■ **Work instructions**:
Somewhere below is a line with "3. Node.js working" and, later, a line with "### personal workflow related"; repeat those two lines and all the lines between them, exactly as they are.

Data excerpts
**********
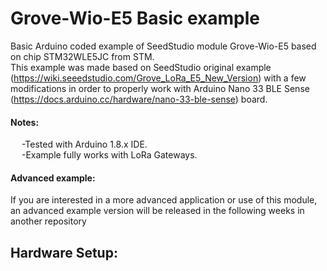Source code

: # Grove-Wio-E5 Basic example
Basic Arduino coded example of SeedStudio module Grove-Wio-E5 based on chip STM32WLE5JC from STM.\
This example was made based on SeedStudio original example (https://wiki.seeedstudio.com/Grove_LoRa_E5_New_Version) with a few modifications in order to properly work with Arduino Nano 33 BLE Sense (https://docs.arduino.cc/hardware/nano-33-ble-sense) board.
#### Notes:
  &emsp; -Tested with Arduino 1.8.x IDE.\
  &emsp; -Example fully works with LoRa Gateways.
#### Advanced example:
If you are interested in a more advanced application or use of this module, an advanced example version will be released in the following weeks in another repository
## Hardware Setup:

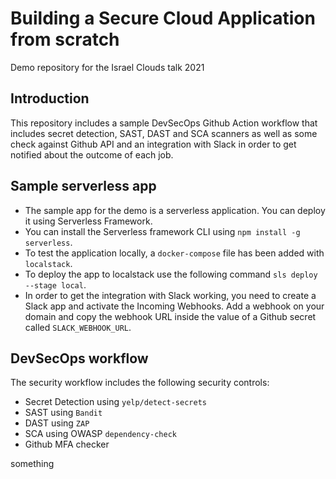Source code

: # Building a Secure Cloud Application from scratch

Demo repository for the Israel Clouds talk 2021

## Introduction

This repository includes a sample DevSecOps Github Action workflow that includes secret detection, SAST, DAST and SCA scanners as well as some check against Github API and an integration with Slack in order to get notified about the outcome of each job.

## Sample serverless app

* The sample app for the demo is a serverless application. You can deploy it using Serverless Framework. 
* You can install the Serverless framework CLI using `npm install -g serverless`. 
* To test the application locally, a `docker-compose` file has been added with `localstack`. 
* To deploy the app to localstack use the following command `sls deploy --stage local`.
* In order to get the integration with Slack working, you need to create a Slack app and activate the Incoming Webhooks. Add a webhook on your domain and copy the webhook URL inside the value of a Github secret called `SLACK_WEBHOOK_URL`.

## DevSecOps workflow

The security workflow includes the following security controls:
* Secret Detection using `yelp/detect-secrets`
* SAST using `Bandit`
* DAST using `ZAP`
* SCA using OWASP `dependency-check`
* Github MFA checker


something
**********
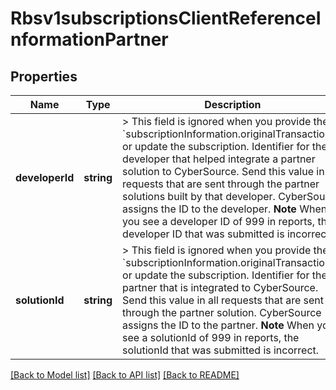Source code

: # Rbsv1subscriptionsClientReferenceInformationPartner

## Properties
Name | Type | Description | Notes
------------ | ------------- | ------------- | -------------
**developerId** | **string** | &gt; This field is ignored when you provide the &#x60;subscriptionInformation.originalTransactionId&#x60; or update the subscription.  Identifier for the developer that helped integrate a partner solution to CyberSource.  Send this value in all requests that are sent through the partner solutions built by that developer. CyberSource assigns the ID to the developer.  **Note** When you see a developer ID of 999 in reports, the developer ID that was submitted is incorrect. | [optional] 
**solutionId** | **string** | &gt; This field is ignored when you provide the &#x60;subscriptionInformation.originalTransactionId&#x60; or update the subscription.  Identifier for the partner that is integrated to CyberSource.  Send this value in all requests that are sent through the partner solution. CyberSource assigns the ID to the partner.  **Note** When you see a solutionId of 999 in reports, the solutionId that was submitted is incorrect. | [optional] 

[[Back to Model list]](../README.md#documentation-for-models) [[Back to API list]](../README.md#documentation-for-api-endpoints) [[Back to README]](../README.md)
**********
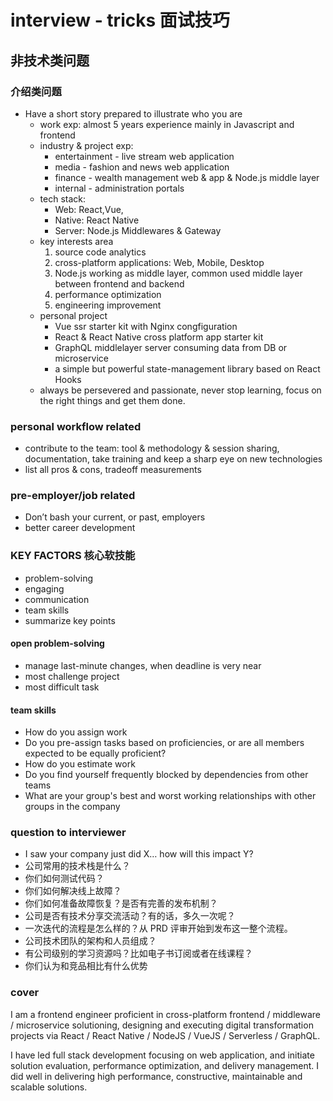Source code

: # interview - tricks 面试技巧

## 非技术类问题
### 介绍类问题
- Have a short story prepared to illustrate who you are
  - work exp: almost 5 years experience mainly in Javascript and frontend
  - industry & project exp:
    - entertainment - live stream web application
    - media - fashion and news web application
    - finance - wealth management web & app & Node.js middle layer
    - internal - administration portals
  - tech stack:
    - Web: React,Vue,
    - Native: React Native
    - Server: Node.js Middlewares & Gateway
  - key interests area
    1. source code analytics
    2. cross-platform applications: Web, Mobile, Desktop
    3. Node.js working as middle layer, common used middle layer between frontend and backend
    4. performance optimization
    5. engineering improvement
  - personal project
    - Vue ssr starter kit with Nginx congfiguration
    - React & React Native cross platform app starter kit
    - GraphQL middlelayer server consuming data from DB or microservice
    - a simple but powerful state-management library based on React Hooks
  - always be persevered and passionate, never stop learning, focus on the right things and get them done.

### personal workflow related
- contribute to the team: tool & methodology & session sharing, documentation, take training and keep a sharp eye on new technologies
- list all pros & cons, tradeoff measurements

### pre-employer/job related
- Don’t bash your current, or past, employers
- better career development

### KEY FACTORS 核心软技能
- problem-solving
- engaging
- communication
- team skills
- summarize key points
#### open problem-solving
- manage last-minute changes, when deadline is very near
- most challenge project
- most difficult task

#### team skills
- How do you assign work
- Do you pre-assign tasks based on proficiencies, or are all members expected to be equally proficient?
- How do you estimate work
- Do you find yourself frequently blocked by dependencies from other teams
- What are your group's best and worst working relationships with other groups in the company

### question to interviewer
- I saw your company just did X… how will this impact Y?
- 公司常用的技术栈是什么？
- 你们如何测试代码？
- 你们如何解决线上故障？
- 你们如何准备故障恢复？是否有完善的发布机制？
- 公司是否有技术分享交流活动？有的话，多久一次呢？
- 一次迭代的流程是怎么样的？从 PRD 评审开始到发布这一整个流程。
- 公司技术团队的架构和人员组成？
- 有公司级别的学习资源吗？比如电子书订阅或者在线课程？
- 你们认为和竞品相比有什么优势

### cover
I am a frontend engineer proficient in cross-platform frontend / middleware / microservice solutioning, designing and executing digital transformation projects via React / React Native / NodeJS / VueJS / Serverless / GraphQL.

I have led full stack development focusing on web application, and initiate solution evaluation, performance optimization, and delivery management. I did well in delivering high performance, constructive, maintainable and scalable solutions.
**********
■ **Task result**:
    3. Node.js working as middle layer, common used middle layer between frontend and backend
    4. performance optimization
    5. engineering improvement
  - personal project
    - Vue ssr starter kit with Nginx congfiguration
    - React & React Native cross platform app starter kit
    - GraphQL middlelayer server consuming data from DB or microservice
    - a simple but powerful state-management library based on React Hooks
  - always be persevered and passionate, never stop learning, focus on the right things and get them done.

### personal workflow related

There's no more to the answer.